DeCoRe: Decoding by Contrasting Retrieval Heads to Mitigate Hallucinations, by Aryo Gema et al. – we introduce DeCoRe (Decoding by Contrasting Retrieval Heads), a novel, training-free decoding strategy designed to mitigate hallucinations in large language models (LLMs). DeCoRe works by masking specific retrieval heads — attention heads responsible for extracting relevant contextual information — to induce hallucinations, and then contrast the outputs of the base LLM and the masked LLM, using conditional entropy as a guide. DeCoRe significantly improves performance on tasks requiring high contextual faithfulness, such as summarization, instruction following, and open-book question answering, and surprisingly (to us), it also helps with factual recall!

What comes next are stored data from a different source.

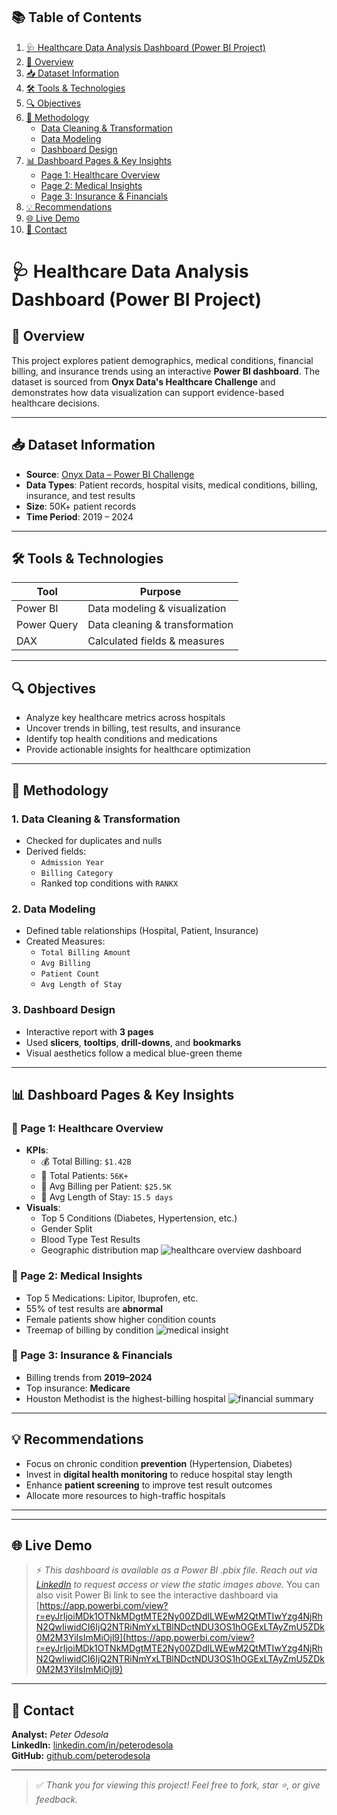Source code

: ## 📚 Table of Contents

1. [🩺 Healthcare Data Analysis Dashboard (Power BI Project)](#-healthcare-data-analysis-dashboard-power-bi-project)
2. [📌 Overview](#-overview)
3. [📥 Dataset Information](#-dataset-information)
4. [🛠️ Tools & Technologies](#️-tools--technologies)
5. [🔍 Objectives](#-objectives)
6. [🧪 Methodology](#-methodology)
   - [Data Cleaning & Transformation](#1-data-cleaning--transformation)
   - [Data Modeling](#2-data-modeling)
   - [Dashboard Design](#3-dashboard-design)
7. [📊 Dashboard Pages & Key Insights](#-dashboard-pages--key-insights)
   - [Page 1: Healthcare Overview](#-page-1-healthcare-overview)
   - [Page 2: Medical Insights](#-page-2-medical-insights)
   - [Page 3: Insurance & Financials](#-page-3-insurance--financials)
8. [💡 Recommendations](#-recommendations)
9. [🌐 Live Demo](#-live-demo)
10. [📎 Contact](#-contact)





# 🩺 Healthcare Data Analysis Dashboard (Power BI Project)

## 📌 Overview

This project explores patient demographics, medical conditions, financial billing, and insurance trends using an interactive **Power BI dashboard**. The dataset is sourced from **Onyx Data's Healthcare Challenge** and demonstrates how data visualization can support evidence-based healthcare decisions.

---

## 📥 Dataset Information

- **Source**: [Onyx Data – Power BI Challenge](https://www.onyxdata.co.uk/)
- **Data Types**: Patient records, hospital visits, medical conditions, billing, insurance, and test results
- **Size**: 50K+ patient records
- **Time Period**: 2019 – 2024

---

## 🛠️ Tools & Technologies

| Tool       | Purpose                      |
|------------|------------------------------|
| Power BI   | Data modeling & visualization|
| Power Query| Data cleaning & transformation|
| DAX        | Calculated fields & measures |

---

## 🔍 Objectives

- Analyze key healthcare metrics across hospitals
- Uncover trends in billing, test results, and insurance
- Identify top health conditions and medications
- Provide actionable insights for healthcare optimization

---

## 🧪 Methodology

### 1. Data Cleaning & Transformation
- Checked for duplicates and nulls
- Derived fields:
  - `Admission Year`
  - `Billing Category`
  - Ranked top conditions with `RANKX`

### 2. Data Modeling
- Defined table relationships (Hospital, Patient, Insurance)
- Created Measures:
  - `Total Billing Amount`
  - `Avg Billing`
  - `Patient Count`
  - `Avg Length of Stay`

### 3. Dashboard Design
- Interactive report with **3 pages**
- Used **slicers**, **tooltips**, **drill-downs**, and **bookmarks**
- Visual aesthetics follow a medical blue-green theme

---

## 📊 Dashboard Pages & Key Insights

### 📍 Page 1: Healthcare Overview
- **KPIs**:
  - 💰 Total Billing: `$1.42B`
  - 👤 Total Patients: `56K+`
  - 💊 Avg Billing per Patient: `$25.5K`
  - 🏥 Avg Length of Stay: `15.5 days`
- **Visuals**:
  - Top 5 Conditions (Diabetes, Hypertension, etc.)
  - Gender Split
  - Blood Type Test Results
  - Geographic distribution map
![healthcare overview dashboard](https://github.com/user-attachments/assets/b573edb3-6a41-4b66-9011-e1f15f125484)



### 📍 Page 2: Medical Insights
- Top 5 Medications: Lipitor, Ibuprofen, etc.
- 55% of test results are **abnormal**
- Female patients show higher condition counts
- Treemap of billing by condition
![medical insight](https://github.com/user-attachments/assets/43cd1ab9-3d2a-4a7a-a0a0-c108e34f0944)


  
### 📍 Page 3: Insurance & Financials
- Billing trends from **2019–2024**
- Top insurance: **Medicare**
- Houston Methodist is the highest-billing hospital
![financial summary](https://github.com/user-attachments/assets/2f385f7a-8259-4725-8c08-53a1afc4a4c5)



---

## 💡 Recommendations

- Focus on chronic condition **prevention** (Hypertension, Diabetes)
- Invest in **digital health monitoring** to reduce hospital stay length
- Enhance **patient screening** to improve test result outcomes
- Allocate more resources to high-traffic hospitals

---


---

## 🌐 Live Demo

> ⚡ *This dashboard is available as a Power BI .pbix file. Reach out via [LinkedIn](https://www.linkedin.com/) to request access or view the static images above.*
> You can also visit Power Bi link to see the interactive dashboard via [https://app.powerbi.com/view?r=eyJrIjoiMDk1OTNkMDgtMTE2Ny00ZDdlLWEwM2QtMTIwYzg4NjRhN2QwIiwidCI6IjQ2NTRiNmYxLTBlNDctNDU3OS1hOGExLTAyZmU5ZDk0M2M3YiIsImMiOjl9](https://app.powerbi.com/view?r=eyJrIjoiMDk1OTNkMDgtMTE2Ny00ZDdlLWEwM2QtMTIwYzg4NjRhN2QwIiwidCI6IjQ2NTRiNmYxLTBlNDctNDU3OS1hOGExLTAyZmU5ZDk0M2M3YiIsImMiOjl9)

---

## 📎 Contact

**Analyst:** _Peter Odesola_  
**LinkedIn:** [linkedin.com/in/peterodesola](https://linkedin.com/in/peterodesola)  
**GitHub:** [github.com/peterodesola](https://github.com/peterodesola)  

---

> ✅ *Thank you for viewing this project! Feel free to fork, star ⭐, or give feedback.*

FLARE: Faithful Logic-Aided Reasoning and Exploration, by Erik Arakelyan et al. – we introduce FLARE (Faithful Logic-Aided Reasoning and Exploration), a framework designed to improve the reasoning abilities of LLMs in knowledge-intensive reasoning tasks. FLARE use an intermediate logic programming-inspired representation of the reasoning process by generating Prolog code and simulating a program execution, ensuring that the reasoning process remains faithful and interpretable without relying on external solvers. FLARE achieves state-of-the-art results on seven out of nine diverse reasoning benchmarks, and we identify a strong correlation between the faithfulness of the reasoning process and the downstream model accuracy.